The Allen family are based at the Ballymaloe cookery school in County Cork, where those passions have been intertwined for generations. The story began with a restaurant run by Myrtle Allen, the grand-dame of Irish cooking.
Under Myrtle’s daughter-in-law, Darina, it became a world-famous cookery school. Rachel married Darina’s son Isaac, and now teaches at the school, appears on TV and writes best-selling cookery books. The couple have two sons, Joshua, nine, and Lucca, six. “We all love Christmas – it’s our favourite time of the year.”
Make your life easier by using Rachel‘s timeplan to get ahead for Christmas and to help you get everything ready at the right time on the big day.
Up to six weeks in advance
Make your Christmas pudding up to six weeks in advance. Keep in a cool dry place.
Two days before
Make the sugar syrup for the cocktail, then chill.
Make the turkey stock for the gravy and chill.
Make the herb stuffing for the turkey.
Peel the potatoes, place in a bowl and cover with cold water.
Make the smoked salmon terrines and chill.
Prepare the turkey, stuff, weigh and calculate the cooking time and cover with its butter-soaked muslin. Place in the roasting tin and chill.
Make the Brussels sprout mash, cool and cover with cling film, making sure the film settles on the mash so the mash doesn’t discolour, then chill.
Make the trifle and chill.
Make the brandy cream for the pudding.
Christmas day: Breakfast at 10am; Lunch at 3pm
09.00 Make up the pancake mixture and set aside.
09.30 Cook the pancakes and keep warm while you cook the bacon.
10.00 Serve breakfast.
11.00 Preheat the oven to 180°C/fan160°C/gas 4. Parboil the potatoes, drain, rough up and set aside.
11.30 Put the turkey in the oven. Make the dressing for the salmon terrine starters and chill.

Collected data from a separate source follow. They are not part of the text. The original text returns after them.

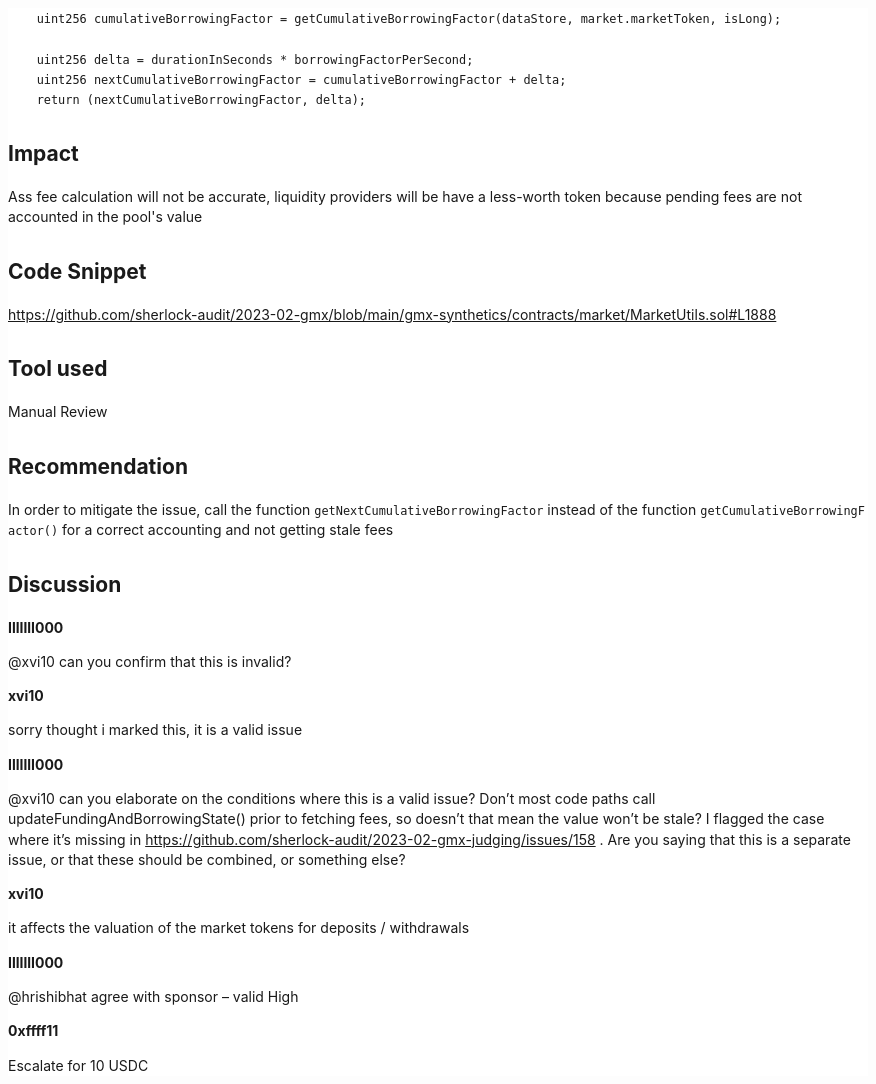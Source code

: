         uint256 cumulativeBorrowingFactor = getCumulativeBorrowingFactor(dataStore, market.marketToken, isLong);

        uint256 delta = durationInSeconds * borrowingFactorPerSecond;
        uint256 nextCumulativeBorrowingFactor = cumulativeBorrowingFactor + delta;
        return (nextCumulativeBorrowingFactor, delta);

## Impact
Ass fee calculation will not be accurate, liquidity providers will be have a less-worth token  because pending fees are not accounted in the pool's value


## Code Snippet
https://github.com/sherlock-audit/2023-02-gmx/blob/main/gmx-synthetics/contracts/market/MarketUtils.sol#L1888

## Tool used

Manual Review

## Recommendation

In order to mitigate the issue, call the function `getNextCumulativeBorrowingFactor` instead of the function `getCumulativeBorrowingFactor()` for a correct accounting and not getting stale fees 



## Discussion

**IllIllI000**

@xvi10 can you confirm that this is invalid?

**xvi10**

sorry thought i marked this, it is a valid issue

**IllIllI000**

@xvi10 can you elaborate on the conditions where this is a valid issue? Don’t most code paths call updateFundingAndBorrowingState() prior to fetching fees, so doesn’t that mean the value won’t be stale? I flagged the case where it’s missing in https://github.com/sherlock-audit/2023-02-gmx-judging/issues/158 . Are you saying that this is a separate issue, or that these should be combined, or something else?

**xvi10**

it affects the valuation of the market tokens for deposits / withdrawals

**IllIllI000**

@hrishibhat agree with sponsor – valid High

**0xffff11**

Escalate for 10 USDC
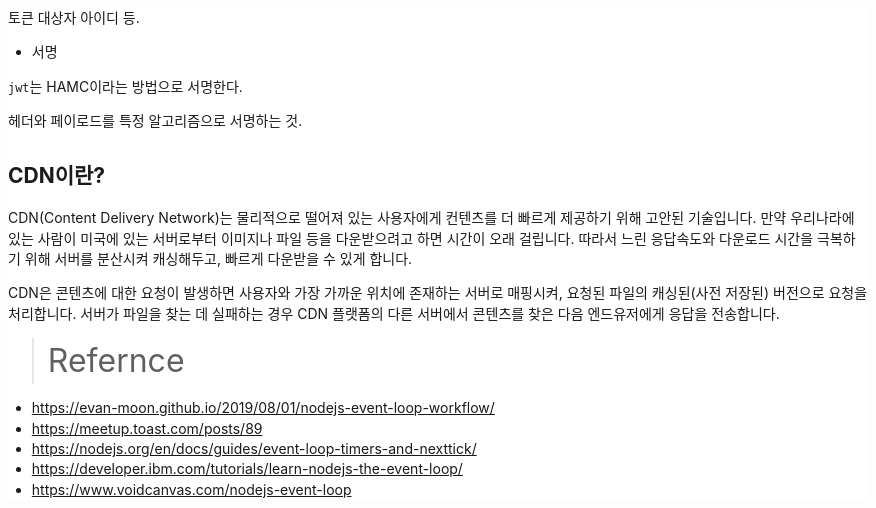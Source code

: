 토큰 대상자 아이디 등.

- 서명

`jwt`는 HAMC이라는 방법으로 서명한다.

헤더와 페이로드를 특정 알고리즘으로 서명하는 것.

## CDN이란?

CDN(Content Delivery Network)는 물리적으로 떨어져 있는 사용자에게 컨텐츠를 더 빠르게 제공하기 위해 고안된 기술입니다. 만약 우리나라에 있는 사람이 미국에 있는 서버로부터 이미지나 파일 등을 다운받으려고 하면 시간이 오래 걸립니다. 따라서 느린 응답속도와 다운로드 시간을 극복하기 위해 서버를 분산시켜 캐싱해두고, 빠르게 다운받을 수 있게 합니다.

CDN은 콘텐츠에 대한 요청이 발생하면 사용자와 가장 가까운 위치에 존재하는 서버로 매핑시켜, 요청된 파일의 캐싱된(사전 저장된) 버전으로 요청을 처리합니다. 서버가 파일을 찾는 데 실패하는 경우 CDN 플랫폼의 다른 서버에서 콘텐츠를 찾은 다음 엔드유저에게 응답을 전송합니다.




><font size="6">Refernce</font>
- https://evan-moon.github.io/2019/08/01/nodejs-event-loop-workflow/
- https://meetup.toast.com/posts/89
- https://nodejs.org/en/docs/guides/event-loop-timers-and-nexttick/
- https://developer.ibm.com/tutorials/learn-nodejs-the-event-loop/
- https://www.voidcanvas.com/nodejs-event-loop
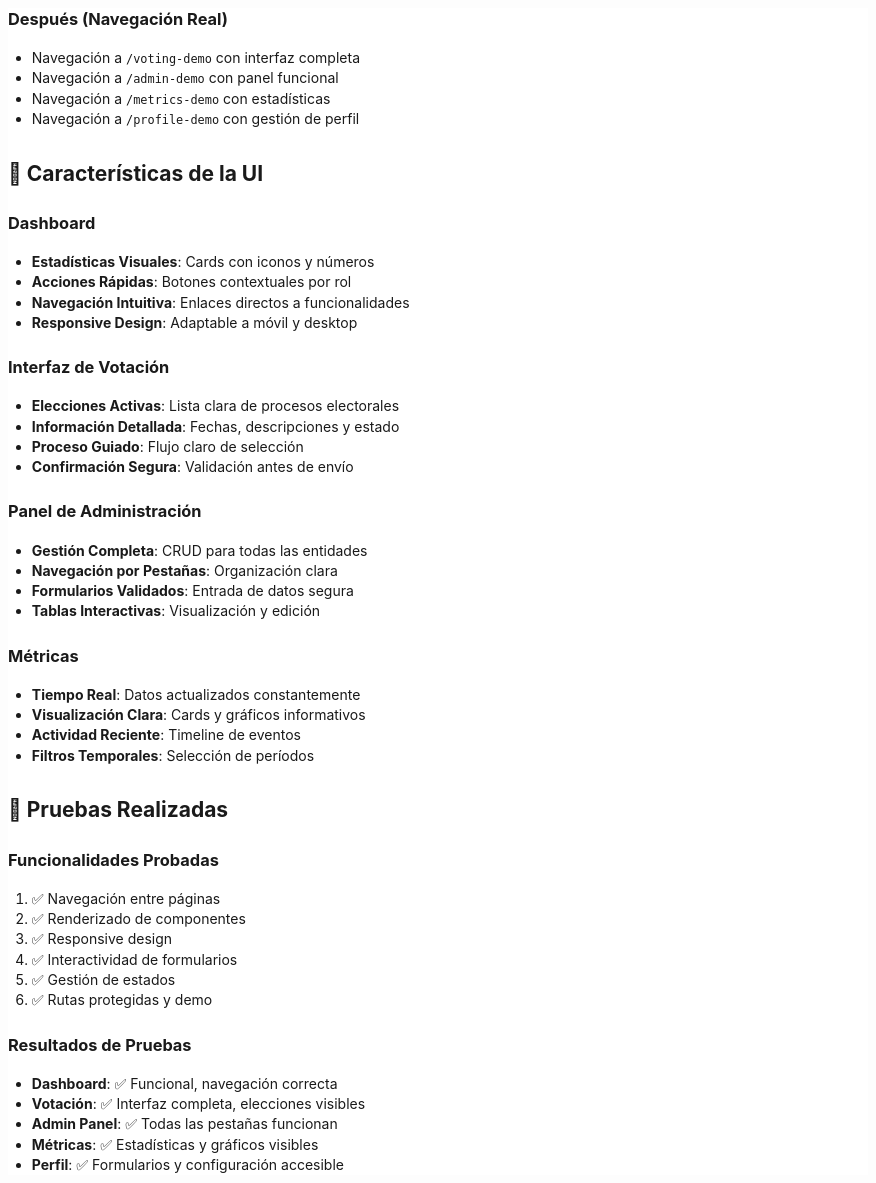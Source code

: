 ### Después (Navegación Real)
- Navegación a `/voting-demo` con interfaz completa
- Navegación a `/admin-demo` con panel funcional
- Navegación a `/metrics-demo` con estadísticas
- Navegación a `/profile-demo` con gestión de perfil

## 🎨 Características de la UI

### Dashboard
- **Estadísticas Visuales**: Cards con iconos y números
- **Acciones Rápidas**: Botones contextuales por rol
- **Navegación Intuitiva**: Enlaces directos a funcionalidades
- **Responsive Design**: Adaptable a móvil y desktop

### Interfaz de Votación
- **Elecciones Activas**: Lista clara de procesos electorales
- **Información Detallada**: Fechas, descripciones y estado
- **Proceso Guiado**: Flujo claro de selección
- **Confirmación Segura**: Validación antes de envío

### Panel de Administración
- **Gestión Completa**: CRUD para todas las entidades
- **Navegación por Pestañas**: Organización clara
- **Formularios Validados**: Entrada de datos segura
- **Tablas Interactivas**: Visualización y edición

### Métricas
- **Tiempo Real**: Datos actualizados constantemente
- **Visualización Clara**: Cards y gráficos informativos
- **Actividad Reciente**: Timeline de eventos
- **Filtros Temporales**: Selección de períodos

## 🧪 Pruebas Realizadas

### Funcionalidades Probadas
1. ✅ Navegación entre páginas
2. ✅ Renderizado de componentes
3. ✅ Responsive design
4. ✅ Interactividad de formularios
5. ✅ Gestión de estados
6. ✅ Rutas protegidas y demo

### Resultados de Pruebas
- **Dashboard**: ✅ Funcional, navegación correcta
- **Votación**: ✅ Interfaz completa, elecciones visibles
- **Admin Panel**: ✅ Todas las pestañas funcionan
- **Métricas**: ✅ Estadísticas y gráficos visibles
- **Perfil**: ✅ Formularios y configuración accesible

13.50 Heat the oil or fat for the potatoes, add the potatoes and place in the oven.
14.00 Make the cocktails and pause to enjoy them!
14.40 Remove the turkey from the oven, place on a warmed serving platter, cover and keep warm to rest. Turn the oven up to 200°C/fan180°C/gas 6 to crisp up the spuds. Turn the spuds at this point. Make the gravy. Remove the terrines from the fridge and assemble the starters on plates, ready to serve.
14.55 Put the pudding onto reheat.
15.00 Keep everything warm while you serve and eat the starter.
15.15 Take the trifle out of the fridge. Reheat the sprouts and gravy. Remove the spuds from the oven. Carve the turkey and serve the main course.
16.00 Serve the trifle and Christmas pudding.